Mid-aortic syndrome (MAS), characterized by segmental stricture of the distal thoracic and abdominal aorta, is a heterogeneous clinical syndrome with multiple etiologies.
We retrospectively analyzed 143 consecutive patients (99 females and 44 males, mean age 40.93 ± 15.31 years) with MAS seen from January 1, 2010 to January 1, 2019.

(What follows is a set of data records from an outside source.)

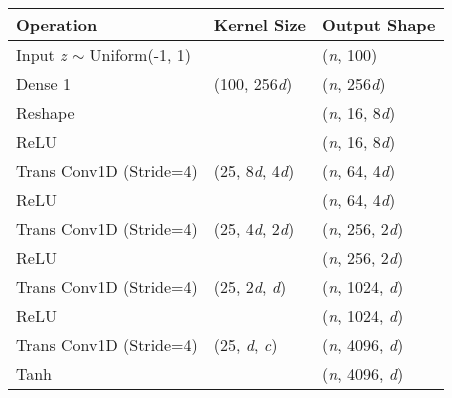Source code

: \documentclass[a4paper, dvipsnames, titlepage]{article}
\begin{document}
\begin{appendices}
\begin{table}[h]
\begin{center}
\begin{tabular}{ l | l | l}
        Operation & Kernel Size & Output Shape \\
        \hline
        Input {\it z} $\sim$ Uniform(-1, 1) & & ({\it n}, 100) \\
        Dense 1 & (100, 256{\it d}) & ({\it n}, 256{\it d}) \\
        Reshape & & ({\it n}, 16, 8{\it d}) \\
        ReLU & & ({\it n}, 16, 8{\it d}) \\
        Trans Conv1D (Stride=4) & (25, 8{\it d}, 4{\it d}) & ({\it n}, 64, 4{\it d}) \\
        ReLU & & ({\it n}, 64, 4{\it d}) \\
        Trans Conv1D (Stride=4) & (25, 4{\it d}, 2{\it d}) & ({\it n}, 256, 2{\it d}) \\
        ReLU & & ({\it n}, 256, 2{\it d}) \\
        Trans Conv1D (Stride=4) & (25, 2{\it d}, {\it d}) & ({\it n}, 1024, {\it d}) \\
        ReLU & & ({\it n}, 1024, {\it d}) \\
        Trans Conv1D (Stride=4) & (25, {\it d}, {\it c}) & ({\it n}, 4096, {\it d}) \\
        Tanh & & ({\it n}, 4096, {\it d}) \\

      \end{tabular}
    \end{center}
    
  \end{table}
  
\end{appendices}

\end{document}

Takayasu arteritis (76.9%, 110/143) and atherosclerosis (19.6%, 28/143) were the most-common causes. There were also one patient with Behçet's disease and one with congenital MAS in the cohort. Hypertension was the most-common manifestation. Constitutional symptoms were mainly seen in Takayasu arteritis, and neurological, gastrointestinal and vascular symptoms were common in both Takayasu arteritis and atherosclerosis. The infrarenal segment was the most-commonly involved in atherosclerosis (89.3%, 25/28), whereas lesions were more distributed in Takayasu arteritis. The mean length of involved segments was longer (43.45 ± 23.64 mm vs. 30.68 ± 12.66 mm; P = 0.018) and the degree of stenosis was lower (80.20 ± 13.36% vs. 87.50 ± 13.95%, P = 0.004) in Takayasu arteritis than atherosclerosis. The most-common concurrently involved branch was the renal artery, followed by the celiac trunk and mesenteric arteries, in both Takayasu arteritis (51.8%, 32.7% and 27.3%, respectively) and atherosclerosis (53.6%, 25.0% and 17.9%, respectively). Concurrent artery involvement and coexisting lesions were absent in MAS caused by congenial coarctation of the abdominal aorta and Behçet's disease.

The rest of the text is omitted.